Antes de mais, um disclaimer. Não sou defensor da presença do Estado na economia, para além daquilo que devem ser as suas funções essenciais. Defendo um Estado forte e regulador, que intervenha quando necessário para garantir direitos fundamentais dos cidadãos e a sã concorrência nos diferentes mercados. Um Estado que, por regra, procure não levantar entraves à iniciativa privada, ao contrário do que frequentemente sucede em Portugal.

Uma das formas de o Estado abrir caminho à iniciativa privada é através da venda de empresas públicas onde a sua presença não é necessária. A privatização dessas empresas ajuda a tornar mais concorrenciais os respetivos mercados, em benefício dos consumidores e da economia. Em Portugal, vimos isso acontecer em áreas como as telecomunicações e a energia, não obstante o peso que os antigos incumbentes – PT e EDP – ainda têm nesses mercados e de persistirem temas espinhosos como o das famosas rendas energéticas.

Mas qual será a vantagem de privatizar empresas que prestam serviços públicos essenciais em regime de monopólio e que, por alguma razão, os privados não querem ou não conseguem assegurar por sua conta e risco a 100%? Que vantagens se retiram, a médio e longo prazo, da privatização de empresas que prestam serviços públicos em áreas onde não existe nem existirá concorrência e onde o apoio do Estado continua a ser necessário?

Será este o caso do serviço universal de correios que, após 500 anos nas mãos do Estado, foi entregue a privados em 2014. Os CTT privados mantêm a concessão do serviço postal universal e não recebem uma compensação financeira do Estado por desempenharem essa missão, segundo disse recentemente o CEO Francisco de Lacerda. Mas a qualidade do serviço está a ser posta em causa pelos partidos políticos, pelos sindicatos e pela própria Anacom, que detetou uma falha num dos 11 indicadores de qualidade que o serviço postal universal deve cumprir.
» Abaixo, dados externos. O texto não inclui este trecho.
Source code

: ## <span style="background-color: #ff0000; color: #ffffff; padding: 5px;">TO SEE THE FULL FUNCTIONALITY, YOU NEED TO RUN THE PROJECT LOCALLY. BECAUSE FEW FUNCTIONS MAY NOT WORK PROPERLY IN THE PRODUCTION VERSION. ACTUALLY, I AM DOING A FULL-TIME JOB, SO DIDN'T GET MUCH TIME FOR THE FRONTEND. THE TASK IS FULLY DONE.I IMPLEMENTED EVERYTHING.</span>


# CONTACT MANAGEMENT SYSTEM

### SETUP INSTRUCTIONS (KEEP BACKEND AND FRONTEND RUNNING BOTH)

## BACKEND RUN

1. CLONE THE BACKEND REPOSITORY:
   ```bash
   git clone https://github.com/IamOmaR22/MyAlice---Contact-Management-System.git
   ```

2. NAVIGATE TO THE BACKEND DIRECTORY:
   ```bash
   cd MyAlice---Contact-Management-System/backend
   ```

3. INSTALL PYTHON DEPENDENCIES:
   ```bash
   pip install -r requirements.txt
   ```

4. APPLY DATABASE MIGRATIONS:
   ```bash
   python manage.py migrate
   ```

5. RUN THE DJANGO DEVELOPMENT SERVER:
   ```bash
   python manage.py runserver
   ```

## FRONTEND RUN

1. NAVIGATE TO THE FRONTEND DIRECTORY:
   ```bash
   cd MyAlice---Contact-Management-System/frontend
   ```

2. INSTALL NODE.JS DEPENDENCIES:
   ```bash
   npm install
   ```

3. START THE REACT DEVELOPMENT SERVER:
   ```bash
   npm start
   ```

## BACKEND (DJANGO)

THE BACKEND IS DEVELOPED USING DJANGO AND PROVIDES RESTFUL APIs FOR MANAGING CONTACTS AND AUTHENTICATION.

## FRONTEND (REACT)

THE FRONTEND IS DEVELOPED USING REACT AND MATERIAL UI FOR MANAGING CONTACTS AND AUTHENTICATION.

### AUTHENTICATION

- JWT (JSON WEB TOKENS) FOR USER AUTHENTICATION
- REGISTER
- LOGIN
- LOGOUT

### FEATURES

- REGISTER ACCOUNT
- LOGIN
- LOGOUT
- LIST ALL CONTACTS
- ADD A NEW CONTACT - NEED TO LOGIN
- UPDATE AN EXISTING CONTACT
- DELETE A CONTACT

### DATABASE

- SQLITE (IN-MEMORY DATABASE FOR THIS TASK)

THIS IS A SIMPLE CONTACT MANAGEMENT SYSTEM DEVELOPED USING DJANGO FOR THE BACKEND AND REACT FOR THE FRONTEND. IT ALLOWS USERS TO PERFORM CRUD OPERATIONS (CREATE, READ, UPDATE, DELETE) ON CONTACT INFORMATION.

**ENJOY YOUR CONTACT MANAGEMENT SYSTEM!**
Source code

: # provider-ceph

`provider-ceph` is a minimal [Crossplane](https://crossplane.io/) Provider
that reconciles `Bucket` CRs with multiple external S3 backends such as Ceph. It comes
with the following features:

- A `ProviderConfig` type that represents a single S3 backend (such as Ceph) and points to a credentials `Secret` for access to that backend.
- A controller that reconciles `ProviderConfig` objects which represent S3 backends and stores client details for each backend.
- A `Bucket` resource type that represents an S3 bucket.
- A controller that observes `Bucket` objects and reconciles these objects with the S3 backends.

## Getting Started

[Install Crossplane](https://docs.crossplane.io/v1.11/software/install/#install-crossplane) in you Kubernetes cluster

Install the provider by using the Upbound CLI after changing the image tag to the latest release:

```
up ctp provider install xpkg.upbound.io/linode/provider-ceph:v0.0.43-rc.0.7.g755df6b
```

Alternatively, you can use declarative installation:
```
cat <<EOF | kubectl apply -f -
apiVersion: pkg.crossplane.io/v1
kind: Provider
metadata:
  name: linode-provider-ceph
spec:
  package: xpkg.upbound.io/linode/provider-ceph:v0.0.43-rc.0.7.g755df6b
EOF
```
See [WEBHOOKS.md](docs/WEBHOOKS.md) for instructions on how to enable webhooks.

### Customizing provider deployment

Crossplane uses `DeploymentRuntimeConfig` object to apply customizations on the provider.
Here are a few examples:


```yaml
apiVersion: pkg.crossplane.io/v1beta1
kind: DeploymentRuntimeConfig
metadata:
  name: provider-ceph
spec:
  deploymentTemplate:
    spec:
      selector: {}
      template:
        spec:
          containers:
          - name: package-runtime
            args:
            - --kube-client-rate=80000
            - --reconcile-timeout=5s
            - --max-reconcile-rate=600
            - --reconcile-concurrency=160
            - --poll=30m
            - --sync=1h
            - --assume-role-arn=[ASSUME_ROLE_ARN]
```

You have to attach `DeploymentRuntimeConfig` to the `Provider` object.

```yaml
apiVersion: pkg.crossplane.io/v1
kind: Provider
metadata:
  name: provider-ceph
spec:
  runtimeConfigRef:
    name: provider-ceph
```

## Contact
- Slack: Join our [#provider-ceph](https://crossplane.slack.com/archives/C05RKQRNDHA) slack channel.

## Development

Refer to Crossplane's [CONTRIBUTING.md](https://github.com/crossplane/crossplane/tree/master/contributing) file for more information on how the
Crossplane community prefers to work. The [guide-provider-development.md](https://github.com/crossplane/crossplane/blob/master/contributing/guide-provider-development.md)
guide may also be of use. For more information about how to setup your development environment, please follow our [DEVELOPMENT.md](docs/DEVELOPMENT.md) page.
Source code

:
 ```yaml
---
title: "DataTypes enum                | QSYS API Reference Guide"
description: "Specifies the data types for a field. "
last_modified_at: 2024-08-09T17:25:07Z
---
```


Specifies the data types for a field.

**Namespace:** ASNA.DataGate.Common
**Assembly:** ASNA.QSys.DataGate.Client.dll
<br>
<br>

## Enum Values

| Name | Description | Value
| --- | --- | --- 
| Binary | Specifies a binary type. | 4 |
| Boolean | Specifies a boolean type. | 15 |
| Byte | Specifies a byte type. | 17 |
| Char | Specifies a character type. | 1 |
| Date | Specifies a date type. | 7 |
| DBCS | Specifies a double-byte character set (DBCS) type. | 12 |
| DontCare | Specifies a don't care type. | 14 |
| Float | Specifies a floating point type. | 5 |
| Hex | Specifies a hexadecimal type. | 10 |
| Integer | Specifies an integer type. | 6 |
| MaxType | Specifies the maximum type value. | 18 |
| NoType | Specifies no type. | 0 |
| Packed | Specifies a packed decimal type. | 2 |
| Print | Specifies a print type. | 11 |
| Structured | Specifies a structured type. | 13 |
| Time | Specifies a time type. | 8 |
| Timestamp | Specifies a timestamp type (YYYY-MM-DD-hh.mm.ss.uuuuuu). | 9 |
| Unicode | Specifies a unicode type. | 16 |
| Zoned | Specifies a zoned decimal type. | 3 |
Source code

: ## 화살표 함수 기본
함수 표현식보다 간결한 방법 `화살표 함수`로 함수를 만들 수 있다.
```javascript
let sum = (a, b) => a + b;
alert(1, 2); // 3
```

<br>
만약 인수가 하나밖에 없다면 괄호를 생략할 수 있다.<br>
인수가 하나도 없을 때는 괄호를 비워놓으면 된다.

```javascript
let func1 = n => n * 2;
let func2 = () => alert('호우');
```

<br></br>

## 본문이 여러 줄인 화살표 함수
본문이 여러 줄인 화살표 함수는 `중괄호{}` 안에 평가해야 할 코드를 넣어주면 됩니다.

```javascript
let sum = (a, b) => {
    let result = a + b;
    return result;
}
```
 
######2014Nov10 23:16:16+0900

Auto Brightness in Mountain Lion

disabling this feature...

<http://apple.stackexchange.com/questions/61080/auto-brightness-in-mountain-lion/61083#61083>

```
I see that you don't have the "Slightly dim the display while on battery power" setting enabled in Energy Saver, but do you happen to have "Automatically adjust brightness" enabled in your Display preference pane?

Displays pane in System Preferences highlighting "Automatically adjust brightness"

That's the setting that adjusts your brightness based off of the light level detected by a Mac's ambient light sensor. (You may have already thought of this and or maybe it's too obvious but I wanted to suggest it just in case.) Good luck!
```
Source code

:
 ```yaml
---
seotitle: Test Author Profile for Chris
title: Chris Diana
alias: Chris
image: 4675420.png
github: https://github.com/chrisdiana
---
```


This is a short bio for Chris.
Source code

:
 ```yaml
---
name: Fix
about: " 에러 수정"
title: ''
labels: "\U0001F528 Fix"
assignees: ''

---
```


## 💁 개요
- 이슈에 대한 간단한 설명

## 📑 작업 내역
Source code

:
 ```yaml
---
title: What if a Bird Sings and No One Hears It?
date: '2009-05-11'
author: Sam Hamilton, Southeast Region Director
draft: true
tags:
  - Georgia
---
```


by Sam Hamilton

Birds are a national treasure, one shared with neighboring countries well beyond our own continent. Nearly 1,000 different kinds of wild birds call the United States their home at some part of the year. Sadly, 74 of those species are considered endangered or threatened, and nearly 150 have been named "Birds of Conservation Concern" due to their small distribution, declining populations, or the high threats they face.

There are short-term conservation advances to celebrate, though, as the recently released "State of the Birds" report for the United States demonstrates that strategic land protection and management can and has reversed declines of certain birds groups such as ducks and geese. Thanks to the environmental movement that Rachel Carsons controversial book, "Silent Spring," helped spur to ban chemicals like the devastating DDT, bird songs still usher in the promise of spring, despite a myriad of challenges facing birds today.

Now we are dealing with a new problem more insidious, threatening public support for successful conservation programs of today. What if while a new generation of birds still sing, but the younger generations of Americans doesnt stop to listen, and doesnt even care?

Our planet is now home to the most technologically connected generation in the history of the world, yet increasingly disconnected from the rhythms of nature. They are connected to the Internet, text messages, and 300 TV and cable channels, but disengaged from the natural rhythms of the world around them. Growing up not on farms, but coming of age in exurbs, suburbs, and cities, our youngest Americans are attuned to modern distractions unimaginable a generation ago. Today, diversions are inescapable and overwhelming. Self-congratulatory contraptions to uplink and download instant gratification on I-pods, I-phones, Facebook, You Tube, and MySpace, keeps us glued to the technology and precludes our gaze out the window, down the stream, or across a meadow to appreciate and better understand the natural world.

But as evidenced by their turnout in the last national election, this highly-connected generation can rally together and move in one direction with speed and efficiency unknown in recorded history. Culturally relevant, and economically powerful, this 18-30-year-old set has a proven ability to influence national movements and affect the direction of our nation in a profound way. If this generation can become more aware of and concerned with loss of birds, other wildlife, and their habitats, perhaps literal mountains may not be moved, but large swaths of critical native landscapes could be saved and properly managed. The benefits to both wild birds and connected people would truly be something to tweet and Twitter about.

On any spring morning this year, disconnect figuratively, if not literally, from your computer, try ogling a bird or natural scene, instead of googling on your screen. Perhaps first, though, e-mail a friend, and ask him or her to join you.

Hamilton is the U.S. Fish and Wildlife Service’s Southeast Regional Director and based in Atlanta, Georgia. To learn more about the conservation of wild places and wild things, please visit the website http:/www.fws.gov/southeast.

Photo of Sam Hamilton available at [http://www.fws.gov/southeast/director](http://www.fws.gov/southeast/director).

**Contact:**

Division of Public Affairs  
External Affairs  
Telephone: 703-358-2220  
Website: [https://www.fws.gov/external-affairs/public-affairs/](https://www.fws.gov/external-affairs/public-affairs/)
Independentemente de quem tem razão, face ao que tem sido noticiado, dificilmente alguém poderá afirmar que a qualidade é hoje superior à dos tempos em que os correios eram públicos.

Argumentar, como fazem alguns, que o Estado fez um bom negócio ao desfazer-se dos CTT numa altura em que as pessoas enviavam mais cartas do que atualmente, é ter uma visão desligada do que é a realidade do país e sem ter em conta os problemas que Portugal enfrentará nas próximas décadas. Pois quando os CTT encerram um balcão numa qualquer vila do interior, estão a cravar mais um prego no caixão dos “Portugais esquecidos” de que falava há dias o Presidente da República. Está na hora de os políticos serem coerentes e de encontrarem uma solução que permita assegurar a qualidade do serviço postal universal, sem deixar de honrar os compromissos assumidos com os acionistas dos CTT.